We walked you through the basics of achieving your optimal panel design in the “Know your Flow” series, but you probably have more questions as you refine your panel or stumble upon some of the technical nuances of staining cells.
Check out these tips for a successful flow cytometry run.
1. How Many Cells?
Flow cytometry experiments “flow” best when you use a single cell suspension, and the ideal cellular density usually ranges from 1 X 105 to 1 X 106 cells /ml in 100 µl. How do you maintain your cells in a happy single-cell suspension state? You may need to strain cells during sample preparation.
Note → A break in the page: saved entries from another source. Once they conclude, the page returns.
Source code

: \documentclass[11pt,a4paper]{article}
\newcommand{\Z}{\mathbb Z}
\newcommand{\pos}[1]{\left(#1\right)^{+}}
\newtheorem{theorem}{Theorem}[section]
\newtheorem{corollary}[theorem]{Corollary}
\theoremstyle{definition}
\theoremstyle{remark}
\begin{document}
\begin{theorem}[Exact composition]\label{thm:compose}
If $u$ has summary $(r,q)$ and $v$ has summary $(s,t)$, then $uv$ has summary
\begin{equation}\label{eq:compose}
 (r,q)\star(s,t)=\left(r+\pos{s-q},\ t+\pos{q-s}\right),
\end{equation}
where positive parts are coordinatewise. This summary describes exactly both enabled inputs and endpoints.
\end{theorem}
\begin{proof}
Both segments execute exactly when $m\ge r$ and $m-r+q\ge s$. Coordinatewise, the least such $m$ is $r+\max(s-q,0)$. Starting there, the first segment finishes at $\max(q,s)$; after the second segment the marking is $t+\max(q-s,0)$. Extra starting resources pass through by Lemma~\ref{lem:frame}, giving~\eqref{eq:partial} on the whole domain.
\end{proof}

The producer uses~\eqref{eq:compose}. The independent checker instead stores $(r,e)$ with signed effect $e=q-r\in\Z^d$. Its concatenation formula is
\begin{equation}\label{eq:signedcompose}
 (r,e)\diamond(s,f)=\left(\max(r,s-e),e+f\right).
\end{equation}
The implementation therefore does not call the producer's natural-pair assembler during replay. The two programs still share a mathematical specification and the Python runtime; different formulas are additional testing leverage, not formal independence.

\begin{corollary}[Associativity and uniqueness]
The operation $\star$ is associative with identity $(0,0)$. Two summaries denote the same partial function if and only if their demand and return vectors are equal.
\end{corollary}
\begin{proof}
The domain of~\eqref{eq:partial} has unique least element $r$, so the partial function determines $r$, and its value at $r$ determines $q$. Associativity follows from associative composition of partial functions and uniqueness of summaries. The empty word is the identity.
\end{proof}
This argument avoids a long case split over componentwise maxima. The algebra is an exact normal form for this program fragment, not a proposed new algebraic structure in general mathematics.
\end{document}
You will also typically use a solution of phosphate-buffered saline containing 1% bovine serum albumin or human serum throughout your staining protocol in order maintain cell viability and prevent cell clumping.
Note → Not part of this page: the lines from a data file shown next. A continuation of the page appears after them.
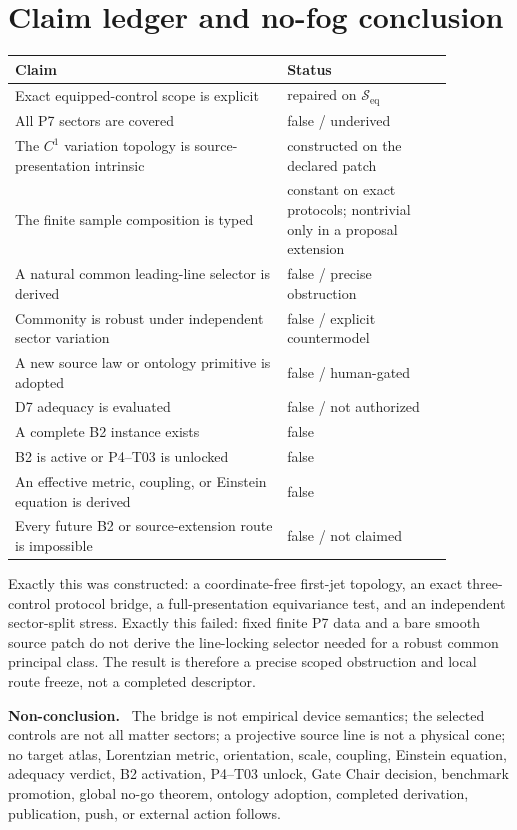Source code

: \documentclass[11pt]{article}
\newenvironment{nonconclusion}{\par\smallskip\noindent\textbf{Non-conclusion.}\ }{\par\smallskip}
\newcommand{\Seq}{\mathcal S_{\mathrm{eq}}}
\begin{document}
\section{Claim ledger and no-fog conclusion}

\begin{center}
\begin{tabular}{>{\raggedright\arraybackslash}p{0.54\linewidth}>{\raggedright\arraybackslash}p{0.33\linewidth}}
\toprule
Claim & Status\\ \midrule
Exact equipped-control scope is explicit & repaired on \(\Seq\)\\
All P7 sectors are covered & false / underived\\
The \(C^1\) variation topology is source-presentation intrinsic & constructed on the declared patch\\
The finite sample composition is typed & constant on exact protocols; nontrivial only in a proposal extension\\
A natural common leading-line selector is derived & false / precise obstruction\\
Commonity is robust under independent sector variation & false / explicit countermodel\\
A new source law or ontology primitive is adopted & false / human-gated\\
D7 adequacy is evaluated & false / not authorized\\
A complete B2 instance exists & false\\
B2 is active or P4--T03 is unlocked & false\\
An effective metric, coupling, or Einstein equation is derived & false\\
Every future B2 or source-extension route is impossible & false / not claimed\\
\bottomrule
\end{tabular}
\end{center}

Exactly this was constructed: a coordinate-free first-jet topology, an exact
three-control protocol bridge, a full-presentation equivariance test, and an
independent sector-split stress.  Exactly this failed: fixed finite P7 data and
a bare smooth source patch do not derive the line-locking selector needed for a
robust common principal class.  The result is therefore a precise scoped
obstruction and local route freeze, not a completed descriptor.

\begin{nonconclusion}
The bridge is not empirical device semantics; the selected controls are not
all matter sectors; a projective source line is not a physical cone; no target
atlas, Lorentzian metric, orientation, scale, coupling, Einstein equation,
adequacy verdict, B2 activation, P4--T03 unlock, Gate Chair decision, benchmark
promotion, global no-go theorem, ontology adoption, completed derivation,
publication, push, or external action follows.
\end{nonconclusion}
\end{document}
2. Fresh vs. Frozen Cells.
Many flow cytometry assays are done with cells isolated from fresh whole blood or tissue. In ideal circumstances, you can process, stain and run your your samples on a flow cytometer soon after collection. What if you are shipping your samples back to the lab from distant locations or you are collecting samples over several weeks or months and want to run them together? You may need to consider cryopreservation (freezing your cells to preserve viability) and will need to optimize your flow cytometry panel for cells that have been previously frozen and thawed. Take the time to work out ideal cryopreservation protocols, and find out if freezing will destroy your cells of interest.
3. Dead or Alive?
You’ll want to include a viability dye that discriminates between dead and live cells so you will only analyze live cells. Adding a viability dye may alter your staining panel because live/dead dyes use one of the channels on the cytometer that may have been reserved for a fluorescent antibody.
4. To Fix or Not Fix?
If you are staining for biomarkers on the cell surface, then you may be able to fix your cells with a cellular fixative like paraformaldehyde and run samples at a later time. If you are staining intracellular biomarkers, you need to perform a fixation/permeabilization step after you stain your surface markers so fluorescent antibodies can stain their intracellular targets. In either case, fixation alters cells and may change the way fluorescently conjugated antibodies stain their targets. Keep this in mind as you optimize your panel and set the appropriate gating parameters on the flow cytometer.